6.3 Code Segments and Relocation Data

Code and data segments follow the Windows header. Some of the code segments may contain calls to functions in other segments and may, therefore, require relocation data to resolve those references. This relocation data is stored in a relocation table that appears immediately after the code or data in the segment. The first 2 bytes in this table specify the number of relocation items the table contains. A relocation item is a collection of bytes specifying the following information:

Address type (segment only, offset only, segment and offset)

Relocation type (internal reference, imported ordinal, imported name)

Segment number or ordinal identifier (for internal references)

Reference-table index or function ordinal number (for imported ordinals)

Reference-table index or name-table offset (for imported names)

Each relocation item contains 8 bytes of data, the first byte of which specifies one of the following relocation-address types:

Value Meaning

0 Low byte at the specified offset
2 16-bit selector
3 32-bit pointer
5 16-bit offset
11 48-bit pointer
13 32-bit offset

The second byte specifies one of the following relocation types:

Value Meaning

0 Internal reference
1 Imported ordinal
2 Imported name
3 OSFIXUP

The third and fourth bytes specify the offset of the relocation item within the segment.

If the relocation type is imported ordinal, the fifth and sixth bytes specify an index to a module's reference table and the seventh and eighth bytes specify a function ordinal value.

If the relocation type is imported name, the fifth and sixth bytes specify an index to a module's reference table and the seventh and eighth bytes specify an offset to an imported-name table.

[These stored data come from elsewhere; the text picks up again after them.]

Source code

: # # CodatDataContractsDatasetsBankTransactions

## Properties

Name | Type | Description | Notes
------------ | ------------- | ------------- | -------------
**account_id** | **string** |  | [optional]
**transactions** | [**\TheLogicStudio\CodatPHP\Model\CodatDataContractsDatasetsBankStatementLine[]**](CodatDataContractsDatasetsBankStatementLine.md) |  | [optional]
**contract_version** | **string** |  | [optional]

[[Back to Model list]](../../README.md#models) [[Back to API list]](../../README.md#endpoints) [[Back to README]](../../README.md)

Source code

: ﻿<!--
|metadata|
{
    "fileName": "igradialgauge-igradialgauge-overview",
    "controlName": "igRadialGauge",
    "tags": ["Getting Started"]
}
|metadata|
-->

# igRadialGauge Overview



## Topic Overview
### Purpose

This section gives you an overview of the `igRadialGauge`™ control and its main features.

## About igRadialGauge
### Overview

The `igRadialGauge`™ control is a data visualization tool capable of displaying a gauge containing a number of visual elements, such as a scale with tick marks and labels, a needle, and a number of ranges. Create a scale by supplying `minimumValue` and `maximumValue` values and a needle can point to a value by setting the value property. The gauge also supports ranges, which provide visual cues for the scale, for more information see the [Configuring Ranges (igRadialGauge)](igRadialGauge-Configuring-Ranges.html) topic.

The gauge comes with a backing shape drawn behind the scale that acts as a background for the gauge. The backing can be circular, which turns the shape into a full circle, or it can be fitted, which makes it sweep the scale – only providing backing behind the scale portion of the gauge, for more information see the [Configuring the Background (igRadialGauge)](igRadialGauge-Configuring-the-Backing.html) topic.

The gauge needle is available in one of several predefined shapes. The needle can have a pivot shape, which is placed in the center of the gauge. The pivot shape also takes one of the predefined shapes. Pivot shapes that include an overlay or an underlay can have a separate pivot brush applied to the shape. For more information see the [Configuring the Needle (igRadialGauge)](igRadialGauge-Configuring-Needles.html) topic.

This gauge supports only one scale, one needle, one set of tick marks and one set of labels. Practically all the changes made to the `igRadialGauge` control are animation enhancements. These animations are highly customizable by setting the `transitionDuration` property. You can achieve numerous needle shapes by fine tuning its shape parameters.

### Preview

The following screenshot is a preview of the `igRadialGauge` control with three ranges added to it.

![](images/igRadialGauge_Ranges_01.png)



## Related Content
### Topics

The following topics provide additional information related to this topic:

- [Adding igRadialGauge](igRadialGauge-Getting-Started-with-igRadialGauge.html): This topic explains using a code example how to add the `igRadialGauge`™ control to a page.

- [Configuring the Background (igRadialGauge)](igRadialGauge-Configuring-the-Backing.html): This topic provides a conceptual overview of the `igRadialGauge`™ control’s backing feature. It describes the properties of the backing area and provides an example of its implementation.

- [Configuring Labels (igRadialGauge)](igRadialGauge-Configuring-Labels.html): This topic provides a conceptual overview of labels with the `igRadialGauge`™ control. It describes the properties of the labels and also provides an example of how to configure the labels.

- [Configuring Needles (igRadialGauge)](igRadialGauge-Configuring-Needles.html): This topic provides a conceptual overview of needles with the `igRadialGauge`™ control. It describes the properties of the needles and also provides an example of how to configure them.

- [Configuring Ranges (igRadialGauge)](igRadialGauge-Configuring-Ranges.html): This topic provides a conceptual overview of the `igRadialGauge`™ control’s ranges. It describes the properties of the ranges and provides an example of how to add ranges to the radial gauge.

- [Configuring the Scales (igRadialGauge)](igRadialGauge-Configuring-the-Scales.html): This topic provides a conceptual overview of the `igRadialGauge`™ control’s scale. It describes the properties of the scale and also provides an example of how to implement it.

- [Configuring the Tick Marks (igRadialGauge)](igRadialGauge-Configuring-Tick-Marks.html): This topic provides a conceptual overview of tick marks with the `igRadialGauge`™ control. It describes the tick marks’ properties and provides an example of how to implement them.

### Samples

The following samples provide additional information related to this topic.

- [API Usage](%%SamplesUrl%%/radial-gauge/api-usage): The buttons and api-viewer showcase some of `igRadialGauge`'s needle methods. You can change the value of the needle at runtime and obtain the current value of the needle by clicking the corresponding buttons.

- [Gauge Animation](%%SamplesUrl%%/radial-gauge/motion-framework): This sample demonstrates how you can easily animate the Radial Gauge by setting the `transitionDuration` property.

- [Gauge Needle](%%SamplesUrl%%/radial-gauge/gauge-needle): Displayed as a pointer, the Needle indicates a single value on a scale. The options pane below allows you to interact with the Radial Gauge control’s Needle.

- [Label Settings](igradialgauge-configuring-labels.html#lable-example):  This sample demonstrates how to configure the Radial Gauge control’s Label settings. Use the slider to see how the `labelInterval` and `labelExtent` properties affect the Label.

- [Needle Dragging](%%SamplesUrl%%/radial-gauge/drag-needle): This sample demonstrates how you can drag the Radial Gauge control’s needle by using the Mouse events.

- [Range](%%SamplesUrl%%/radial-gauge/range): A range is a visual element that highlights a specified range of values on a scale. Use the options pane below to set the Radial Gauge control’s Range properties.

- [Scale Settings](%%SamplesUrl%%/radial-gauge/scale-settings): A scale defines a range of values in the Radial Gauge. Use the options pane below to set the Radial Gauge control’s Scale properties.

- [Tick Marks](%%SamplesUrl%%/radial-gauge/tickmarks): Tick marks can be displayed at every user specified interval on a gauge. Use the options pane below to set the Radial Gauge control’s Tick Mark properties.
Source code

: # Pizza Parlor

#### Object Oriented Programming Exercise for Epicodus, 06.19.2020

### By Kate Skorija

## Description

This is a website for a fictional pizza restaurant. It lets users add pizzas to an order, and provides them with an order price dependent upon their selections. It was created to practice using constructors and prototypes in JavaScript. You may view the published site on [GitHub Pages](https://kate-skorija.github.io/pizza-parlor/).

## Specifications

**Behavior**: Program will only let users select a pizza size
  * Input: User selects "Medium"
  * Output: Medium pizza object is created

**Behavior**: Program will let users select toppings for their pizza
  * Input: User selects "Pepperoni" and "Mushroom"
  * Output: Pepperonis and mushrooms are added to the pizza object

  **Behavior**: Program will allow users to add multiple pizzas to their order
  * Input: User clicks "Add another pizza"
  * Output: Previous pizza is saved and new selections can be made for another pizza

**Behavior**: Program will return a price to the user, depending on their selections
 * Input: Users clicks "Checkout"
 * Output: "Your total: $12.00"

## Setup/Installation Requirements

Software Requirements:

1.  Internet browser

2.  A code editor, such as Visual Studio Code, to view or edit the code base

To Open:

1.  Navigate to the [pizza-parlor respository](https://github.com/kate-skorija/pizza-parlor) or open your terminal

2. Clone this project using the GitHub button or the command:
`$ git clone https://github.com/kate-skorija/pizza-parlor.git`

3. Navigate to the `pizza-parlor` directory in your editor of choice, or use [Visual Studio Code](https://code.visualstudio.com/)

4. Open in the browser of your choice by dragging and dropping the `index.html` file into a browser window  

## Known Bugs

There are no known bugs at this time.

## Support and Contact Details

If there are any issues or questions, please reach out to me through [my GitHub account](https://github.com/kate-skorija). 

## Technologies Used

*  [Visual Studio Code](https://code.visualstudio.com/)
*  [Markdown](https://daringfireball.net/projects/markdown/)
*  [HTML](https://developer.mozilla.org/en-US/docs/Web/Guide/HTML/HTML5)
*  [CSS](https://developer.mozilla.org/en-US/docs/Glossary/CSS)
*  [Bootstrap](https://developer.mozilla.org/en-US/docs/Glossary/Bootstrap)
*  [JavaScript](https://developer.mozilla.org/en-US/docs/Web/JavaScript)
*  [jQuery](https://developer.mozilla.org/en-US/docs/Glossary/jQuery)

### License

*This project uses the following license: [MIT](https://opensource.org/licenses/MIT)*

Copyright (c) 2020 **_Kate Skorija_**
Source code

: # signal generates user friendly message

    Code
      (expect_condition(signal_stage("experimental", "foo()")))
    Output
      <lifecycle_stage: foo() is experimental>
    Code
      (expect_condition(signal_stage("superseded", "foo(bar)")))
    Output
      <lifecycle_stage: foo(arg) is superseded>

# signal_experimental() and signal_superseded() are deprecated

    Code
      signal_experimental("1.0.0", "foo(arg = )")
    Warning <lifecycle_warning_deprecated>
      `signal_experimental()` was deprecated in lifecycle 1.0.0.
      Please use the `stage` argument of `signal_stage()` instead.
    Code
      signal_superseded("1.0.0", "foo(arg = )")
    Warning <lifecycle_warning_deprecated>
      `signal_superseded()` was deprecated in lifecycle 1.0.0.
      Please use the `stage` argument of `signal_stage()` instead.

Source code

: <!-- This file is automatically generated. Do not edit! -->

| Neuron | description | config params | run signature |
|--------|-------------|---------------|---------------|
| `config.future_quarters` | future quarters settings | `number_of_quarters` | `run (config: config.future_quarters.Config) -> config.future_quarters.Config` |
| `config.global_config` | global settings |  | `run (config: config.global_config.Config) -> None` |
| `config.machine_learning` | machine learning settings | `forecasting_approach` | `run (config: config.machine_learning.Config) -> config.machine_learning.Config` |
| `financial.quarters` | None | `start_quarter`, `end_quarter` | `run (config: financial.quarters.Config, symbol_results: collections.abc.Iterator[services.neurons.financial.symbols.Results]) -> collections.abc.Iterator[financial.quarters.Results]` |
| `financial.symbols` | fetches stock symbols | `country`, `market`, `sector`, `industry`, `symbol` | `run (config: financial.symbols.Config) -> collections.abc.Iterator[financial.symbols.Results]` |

If the relocation type is internal reference and the segment is fixed, the fifth byte specifies the segment number, the sixth byte is zero, and the seventh and eighth bytes specify an offset to the segment. If the relocation type is internal reference and the segment is movable, the fifth byte specifies 0FFh, the sixth byte is zero; and the seventh and eighth bytes specify an ordinal value found in the segment's entry table.